(WVLT) You know how serious the drug-resistant bacteria MRSA can be, but did you realize your family pet could be carrying it?
Volunteer TV's Kim Bedford explains how your dog or cat contract get the deadly infection.
Many of you consider your furry friends much more than just a pet, for most they're family.
Dr. Karen Tobias, UT School of Veterinary Medicine says, "all of us love our pets and so we pet them and we kiss them and we hug them, and so things are going to go back and forth and usually it's not a big deal."
But it is a big deal when you're talking about a deadly infection like MRSA.
UT veterinarian Karen Tobias says your dogs, cats and even bunnies can carry it.
"Probably somewhere between five to 30% of people are carrying it and when you look at animals that are actually infected with MRSA, it's very, very rare."
But Dr. Tobias says the chance is still there, so how?

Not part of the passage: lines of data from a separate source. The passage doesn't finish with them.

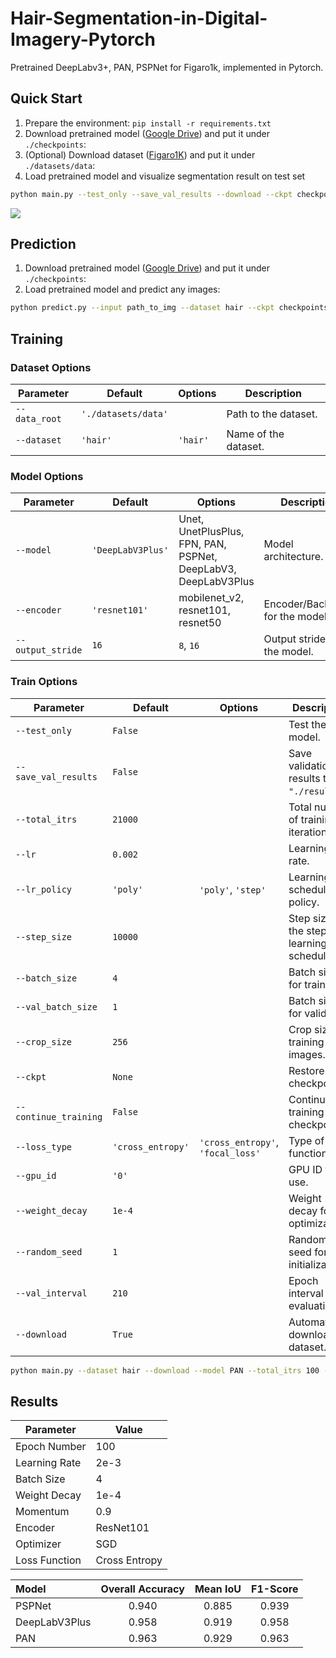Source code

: # Hair-Segmentation-in-Digital-Imagery-Pytorch

Pretrained DeepLabv3+, PAN, PSPNet for Figaro1k, implemented in Pytorch.

## Quick Start
1. Prepare the environment: `pip install -r requirements.txt`
2. Download pretrained model ([Google Drive][1]) and put it under `./checkpoints`:
3. (Optional) Download dataset ([Figaro1K][2]) and put it under `./datasets/data`: 
4. Load pretrained model and visualize segmentation result on test set
```bash
python main.py --test_only --save_val_results --download --ckpt checkpoints/best_PAN_resnet101_hair_os16.pth --model PAN
```

![][3]
## Prediction
1. Download pretrained model ([Google Drive][4]) and put it under `./checkpoints`:
2. Load pretrained model and predict any images:
```bash
python predict.py --input path_to_img --dataset hair --ckpt checkpoints/best_PAN_resnet101_hair_os16.pth --model PAN --save_val_results_to results 
```

## Training

### Dataset Options

| Parameter     | Default             | Options  | Description          |
| ------------- | ------------------- | -------- | -------------------- |
| `--data_root` | `'./datasets/data'` |          | Path to the dataset. |
| `--dataset`   | `'hair'`            | `'hair'` | Name of the dataset. |

### Model Options

| Parameter         | Default           | Options                                                        | Description                     |
| ----------------- | ----------------- | -------------------------------------------------------------- | ------------------------------- |
| `--model`         | `'DeepLabV3Plus'` | Unet, UnetPlusPlus, FPN, PAN, PSPNet, DeepLabV3, DeepLabV3Plus | Model architecture.             |
| `--encoder`       | `'resnet101'`     | mobilenet\_v2, resnet101, resnet50                             | Encoder/Backbone for the model. |
| `--output_stride` | `16`              | `8`, `16`                                                      | Output stride for the model.    |

### Train Options

| Parameter             | Default           | Options                           | Description                                     |
| --------------------- | ----------------- | --------------------------------- | ----------------------------------------------- |
| `--test_only`         | `False`           |                                   | Test the model.                                 |
| `--save_val_results`  | `False`           |                                   | Save validation results to `"./results"`.       |
| `--total_itrs`        | `21000`           |                                   | Total number of training iterations.            |
| `--lr`                | `0.002`           |                                   | Learning rate.                                  |
| `--lr_policy`         | `'poly'`          | `'poly'`, `'step'`                | Learning rate scheduler policy.                 |
| `--step_size`         | `10000`           |                                   | Step size for the step learning rate scheduler. |
| `--batch_size`        | `4`               |                                   | Batch size for training.                        |
| `--val_batch_size`    | `1`               |                                   | Batch size for validation.                      |
| `--crop_size`         | `256`             |                                   | Crop size for training images.                  |
| `--ckpt`              | `None`            |                                   | Restore from checkpoint.                        |
| `--continue_training` | `False`           |                                   | Continue training from checkpoint.              |
| `--loss_type`         | `'cross_entropy'` | `'cross_entropy'`, `'focal_loss'` | Type of loss function.                          |
| `--gpu_id`            | `'0'`             |                                   | GPU ID to use.                                  |
| `--weight_decay`      | `1e-4`            |                                   | Weight decay for optimization.                  |
| `--random_seed`       | `1`               |                                   | Random seed for initialization.                 |
| `--val_interval`      | `210`             |                                   | Epoch interval for evaluation.                  |
| `--download`          | `True`            |                                   | Automatically download the dataset.             |

```bash
python main.py --dataset hair --download --model PAN --total_itrs 100 --val_interval 10
```

## Results

| Parameter      | Value   |
|----------------|---------|
| Epoch Number   | 100     |
| Learning Rate  | 2e-3    |
| Batch Size     | 4       |
| Weight Decay   | 1e-4    |
| Momentum       | 0.9     |
| Encoder        | ResNet101    |
| Optimizer      | SGD          |
| Loss Function  | Cross Entropy|

| Model         | Overall Accuracy | Mean IoU | F1-Score |
| :------------ | :--------------: | :------: | :------: |
| PSPNet        | 0.940            | 0.885    | 0.939    |
| DeepLabV3Plus | 0.958            | 0.919    | 0.958    |
| PAN           | 0.963            | 0.929    | 0.963    |


[1]:	https://drive.google.com/drive/folders/189EuKz8rBfSMRLZyJnkAJRuLvMonAHgG?usp=sharing
[2]:	http://projects.i-ctm.eu/it/progetto/figaro-1k
[3]:	https://windypic.oss-cn-guangzhou.aliyuncs.com/image/CleanShot%202023-12-15%20at%2021.01.11@2x.png
[4]:	https://drive.google.com/drive/folders/189EuKz8rBfSMRLZyJnkAJRuLvMonAHgG?usp=sharing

"When we see cases where a person has a persistent infection with MRSA and the animal also has MRSA, a lot of times what happened is that the animal has gotten it from the people."
Dr. Tobias says your pet is more likely to contract the infection from you than you are from it.
MRSA is passed through contact.
"We sleep with them, they sit on our laps when we read and things like that, so we are close to them."
So you'll want to watch them closely for any physical changes.
"Either open wounds on the animals that aren't healing or small little infections, little plestulols along them, maybe a little bit of hair loss, maybe the animal has inflammation or scratching a lot."
Because MRSA is resistant to common antibiotics, animals typically undergo a topical treatment.
"It can be very serious if not treated."
Dr. Tobias says owners need to practice good hygiene to be on the safe side.
"When it is a problem is when people have a poor immune system and where they have open wounds."
Doctor Tobias says if you are having trouble clearing up your infection, it's best to have your pet checked out to see if they could be carrying it, as well.